Inside how the Ally TipOff, between Iowa and Virginia Tech, came together...and why:

Good morning, and thanks for spending part of your day with Extra Points.

On Wednesday, the Charlotte Sports Foundation announced what should be the biggest out-of-conference game in this year’s women’s college basketball season. Virginia Tech and Iowa, both coming off Final Four runs last season, will tip off on November 9 at the Spectrum Center in the Ally Tipoff.

Major out-of-conference games and multi-team events at neutral sites are pretty common in men’s basketball, but less common for women’s basketball, with most of last year’s premier out-of-conference games occurring as part of regular home and home agreements. Large neutral site events, even for just one game, are also usually huge logistical undertakings. Between finding teams, a venue, a date, a broadcast partner, and corporate partners, building everything typically takes months, if not longer.

That wasn’t the case here. Stephanie Marciano, the Head of Sports & Entertainment Marketing at Ally, told me that “the Charlotte Sports Foundation brought the opportunity to us about a week and a half ago.” That’s a fast turnaround.
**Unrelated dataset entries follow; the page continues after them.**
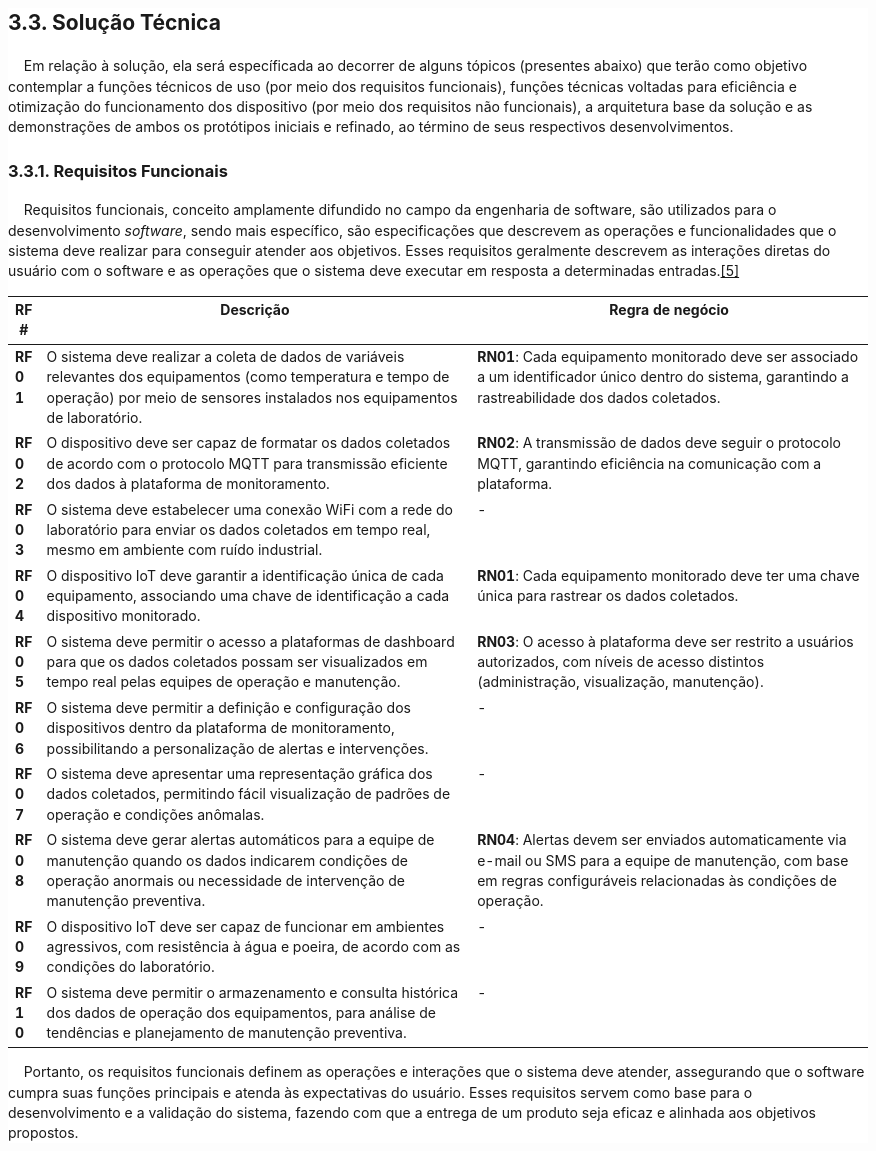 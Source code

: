 ## 3.3. Solução Técnica <a name="c33"></a>

&nbsp;&nbsp;&nbsp;&nbsp;Em relação à solução, ela será específicada ao decorrer de alguns tópicos (presentes abaixo) que terão como objetivo contemplar a funções técnicos de uso (por meio dos requisitos funcionais), funções técnicas voltadas para eficiência e otimização do funcionamento dos dispositivo (por meio dos requisitos não funcionais), a arquitetura base da solução e as demonstrações de ambos os protótipos iniciais e refinado, ao término de seus respectivos desenvolvimentos.

### 3.3.1. Requisitos Funcionais <a name="c331"></a>

&nbsp;&nbsp;&nbsp;&nbsp;Requisitos funcionais, conceito amplamente difundido no campo da engenharia de software, são utilizados para o desenvolvimento _software_, sendo mais específico, são especificações que descrevem as operações e funcionalidades que o sistema deve realizar para conseguir atender aos objetivos. Esses requisitos geralmente descrevem as interações diretas do usuário com o software e as operações que o sistema deve executar em resposta a determinadas entradas.[[5]](#5-referências)

| **RF#**  | **Descrição**                                                                                                                                                                              | **Regra de negócio**                                                                                                                                                        |
| -------- | ------------------------------------------------------------------------------------------------------------------------------------------------------------------------------------------ | --------------------------------------------------------------------------------------------------------------------------------------------------------------------------- |
| **RF01** | O sistema deve realizar a coleta de dados de variáveis relevantes dos equipamentos (como temperatura e tempo de operação) por meio de sensores instalados nos equipamentos de laboratório. | **RN01**: Cada equipamento monitorado deve ser associado a um identificador único dentro do sistema, garantindo a rastreabilidade dos dados coletados.                      |
| **RF02** | O dispositivo deve ser capaz de formatar os dados coletados de acordo com o protocolo MQTT para transmissão eficiente dos dados à plataforma de monitoramento.                             | **RN02**: A transmissão de dados deve seguir o protocolo MQTT, garantindo eficiência na comunicação com a plataforma.                                                       |
| **RF03** | O sistema deve estabelecer uma conexão WiFi com a rede do laboratório para enviar os dados coletados em tempo real, mesmo em ambiente com ruído industrial.                                | -                                                                                                                                                                           |
| **RF04** | O dispositivo IoT deve garantir a identificação única de cada equipamento, associando uma chave de identificação a cada dispositivo monitorado.                                            | **RN01**: Cada equipamento monitorado deve ter uma chave única para rastrear os dados coletados.                                                                            |
| **RF05** | O sistema deve permitir o acesso a plataformas de dashboard para que os dados coletados possam ser visualizados em tempo real pelas equipes de operação e manutenção.                      | **RN03**: O acesso à plataforma deve ser restrito a usuários autorizados, com níveis de acesso distintos (administração, visualização, manutenção).                         |
| **RF06** | O sistema deve permitir a definição e configuração dos dispositivos dentro da plataforma de monitoramento, possibilitando a personalização de alertas e intervenções.                      | -                                                                                                                                                                           |
| **RF07** | O sistema deve apresentar uma representação gráfica dos dados coletados, permitindo fácil visualização de padrões de operação e condições anômalas.                                        | -                                                                                                                                                                           |
| **RF08** | O sistema deve gerar alertas automáticos para a equipe de manutenção quando os dados indicarem condições de operação anormais ou necessidade de intervenção de manutenção preventiva.      | **RN04**: Alertas devem ser enviados automaticamente via e-mail ou SMS para a equipe de manutenção, com base em regras configuráveis relacionadas às condições de operação. |
| **RF09** | O dispositivo IoT deve ser capaz de funcionar em ambientes agressivos, com resistência à água e poeira, de acordo com as condições do laboratório.                                         | -                                                                                                                                                                           |
| **RF10** | O sistema deve permitir o armazenamento e consulta histórica dos dados de operação dos equipamentos, para análise de tendências e planejamento de manutenção preventiva.                   | -                                                                                                                                                                           |

&nbsp;&nbsp;&nbsp;&nbsp;Portanto, os requisitos funcionais definem as operações e interações que o sistema deve atender, assegurando que o software cumpra suas funções principais e atenda às expectativas do usuário. Esses requisitos servem como base para o desenvolvimento e a validação do sistema, fazendo com que a entrega de um produto seja eficaz e alinhada aos objetivos propostos.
But it makes sense that Ally didn’t need a lot of time to figure out they wanted to be involved. Ally CEO Jeff Brown sits on the board of the Charlotte Sports Foundation and has deep relationships with the group’s leaders. And Ally has not been shy about wanting to make women’s sporting events a key component of their marketing strategy. Ally is already the title sponsor for the ACC Women’s Basketball Tournament and Women’s Soccer Championship, a major sponsor for the NWSL, and more.
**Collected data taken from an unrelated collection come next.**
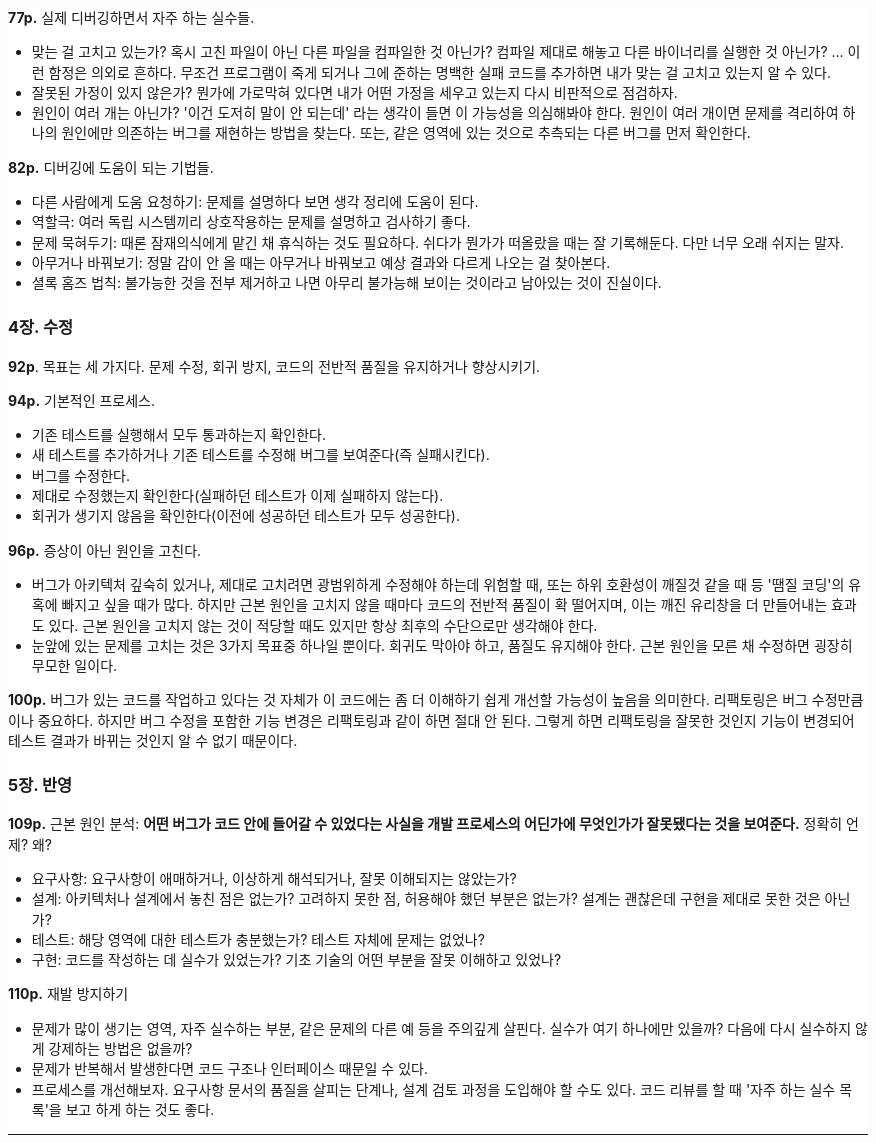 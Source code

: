 **77p.** 실제 디버깅하면서 자주 하는 실수들.

- 맞는 걸 고치고 있는가? 혹시 고친 파일이 아닌 다른 파일을 컴파일한 것 아닌가? 컴파일 제대로 해놓고 다른 바이너리를 실행한 것 아닌가? ... 이런 함정은 의외로 흔하다. 무조건 프로그램이 죽게 되거나 그에 준하는 명백한 실패 코드를 추가하면 내가 맞는 걸 고치고 있는지 알 수 있다.
- 잘못된 가정이 있지 않은가? 뭔가에 가로막혀 있다면 내가 어떤 가정을 세우고 있는지 다시 비판적으로 점검하자. 
- 원인이 여러 개는 아닌가? '이건 도저히 말이 안 되는데' 라는 생각이 들면 이 가능성을 의심해봐야 한다. 원인이 여러 개이면 문제를 격리하여 하나의 원인에만 의존하는 버그를 재현하는 방법을 찾는다. 또는, 같은 영역에 있는 것으로 추측되는 다른 버그를 먼저 확인한다.

**82p.** 디버깅에 도움이 되는 기법들.

- 다른 사람에게 도움 요청하기: 문제를 설명하다 보면 생각 정리에 도움이 된다.
- 역할극: 여러 독립 시스템끼리 상호작용하는 문제를 설명하고 검사하기 좋다.
- 문제 묵혀두기: 때론 잠재의식에게 맡긴 채 휴식하는 것도 필요하다. 쉬다가 뭔가가 떠올랐을 때는 잘 기록해둔다. 다만 너무 오래 쉬지는 말자.
- 아무거나 바꿔보기: 정말 감이 안 올 때는 아무거나 바꿔보고 예상 결과와 다르게 나오는 걸 찾아본다.
- 셜록 홈즈 법칙: 불가능한 것을 전부 제거하고 나면 아무리 불가능해 보이는 것이라고 남아있는 것이 진실이다.



### 4장. 수정 ###

**92p**. 목표는 세 가지다. 문제 수정, 회귀 방지, 코드의 전반적 품질을 유지하거나 향상시키기.

**94p.** 기본적인 프로세스.

- 기존 테스트를 실행해서 모두 통과하는지 확인한다.
- 새 테스트를 추가하거나 기존 테스트를 수정해 버그를 보여준다(즉 실패시킨다).
- 버그를 수정한다.
- 제대로 수정했는지 확인한다(실패하던 테스트가 이제 실패하지 않는다).
- 회귀가 생기지 않음을 확인한다(이전에 성공하던 테스트가 모두 성공한다).

**96p.** 증상이 아닌 원인을 고친다.

- 버그가 아키텍처 깊숙히 있거나, 제대로 고치려면 광범위하게 수정해야 하는데 위험할 때, 또는 하위 호환성이 깨질것 같을 때 등 '땜질 코딩'의 유혹에 빠지고 싶을 때가 많다. 하지만 근본 원인을 고치지 않을 때마다 코드의 전반적 품질이 확 떨어지며, 이는 깨진 유리창을 더 만들어내는 효과도 있다. 근본 원인을 고치지 않는 것이 적당할 때도 있지만 항상 최후의 수단으로만 생각해야 한다.
- 눈앞에 있는 문제를 고치는 것은 3가지 목표중 하나일 뿐이다. 회귀도 막아야 하고, 품질도 유지해야 한다. 근본 원인을 모른 채 수정하면 굉장히 무모한 일이다.

**100p.** 버그가 있는 코드를 작업하고 있다는 것 자체가 이 코드에는 좀 더 이해하기 쉽게 개선할 가능성이 높음을 의미한다. 리팩토링은 버그 수정만큼이나 중요하다. 하지만 버그 수정을 포함한 기능 변경은 리팩토링과 같이 하면 절대 안 된다. 그렇게 하면 리팩토링을 잘못한 것인지 기능이 변경되어 테스트 결과가 바뀌는 것인지 알 수 없기 때문이다.


### 5장. 반영 ###

**109p.** 근본 원인 분석: **어떤 버그가 코드 안에 들어갈 수 있었다는 사실을 개발 프로세스의 어딘가에 무엇인가가 잘못됐다는 것을 보여준다.** 정확히 언제? 왜?

- 요구사항: 요구사항이 애매하거나, 이상하게 해석되거나, 잘못 이해되지는 않았는가?
- 설계: 아키텍처나 설계에서 놓친 점은 없는가? 고려하지 못한 점, 허용해야 했던 부분은 없는가? 설계는 괜찮은데 구현을 제대로 못한 것은 아닌가?
- 테스트: 해당 영역에 대한 테스트가 충분했는가? 테스트 자체에 문제는 없었나?
- 구현: 코드를 작성하는 데 실수가 있었는가? 기초 기술의 어떤 부분을 잘못 이해하고 있었나?

**110p.** 재발 방지하기

- 문제가 많이 생기는 영역, 자주 실수하는 부분, 같은 문제의 다른 예 등을 주의깊게 살핀다. 실수가 여기 하나에만 있을까? 다음에 다시 실수하지 않게 강제하는 방법은 없을까?
- 문제가 반복해서 발생한다면 코드 구조나 인터페이스 때문일 수 있다.
- 프로세스를 개선해보자. 요구사항 문서의 품질을 살피는 단계나, 설계 검토 과정을 도입해야 할 수도 있다. 코드 리뷰를 할 때 '자주 하는 실수 목록'을 보고 하게 하는 것도 좋다.

---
“We have 11,000 employees here at Ally, a significant portion of them are in Charlotte…this partnership made so much sense. It perfectly aligns with our women’s sports strategy. It was a no-brainer.” Marciano added.

Why is Ally throwing so much money into women’s sports marketing?
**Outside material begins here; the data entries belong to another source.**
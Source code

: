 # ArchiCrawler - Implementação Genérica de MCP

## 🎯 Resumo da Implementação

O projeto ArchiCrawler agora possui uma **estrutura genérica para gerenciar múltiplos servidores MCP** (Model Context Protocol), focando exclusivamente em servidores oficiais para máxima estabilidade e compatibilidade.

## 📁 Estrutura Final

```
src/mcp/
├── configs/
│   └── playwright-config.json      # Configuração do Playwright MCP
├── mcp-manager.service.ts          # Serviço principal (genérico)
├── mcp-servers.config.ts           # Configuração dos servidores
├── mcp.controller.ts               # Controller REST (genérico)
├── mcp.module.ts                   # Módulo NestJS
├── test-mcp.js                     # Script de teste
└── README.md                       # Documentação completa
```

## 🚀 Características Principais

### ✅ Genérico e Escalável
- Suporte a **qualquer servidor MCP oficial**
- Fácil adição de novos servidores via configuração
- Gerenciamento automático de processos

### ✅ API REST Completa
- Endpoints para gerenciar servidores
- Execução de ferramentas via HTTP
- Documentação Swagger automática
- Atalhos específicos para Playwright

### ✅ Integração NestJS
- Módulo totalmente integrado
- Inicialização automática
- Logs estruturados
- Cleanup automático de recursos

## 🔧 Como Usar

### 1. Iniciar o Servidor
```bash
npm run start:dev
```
Ally isn’t an energy drink company, a fashion brand, or a gambling company. They’re a financial services company, and they fully recognize that sponsoring an event doesn’t lead to a direct, immediate ROI like other advertising campaigns might. They realize that a fan is unlikely to go to this basketball game and decide “You know what, I do want a home loan.” So why spend all this money and time on sports marketing?

Part of that, according to Marciano, is a pure numbers game. “Our women’s sports strategy is part science and part art. I’m a former basketball player at Yale, our CMO is a former college athlete. We also know there’s incredible fam demand for women’s sports, and we believe that as a brand, what is going to fundamentally change the women’s sports landscape is improving coverage and improving access to women’s sports.”

“Women’s sports have never had a problem being exciting or entertaining. The problem has been about access and coverage for fans, and we want to be part of that solution.”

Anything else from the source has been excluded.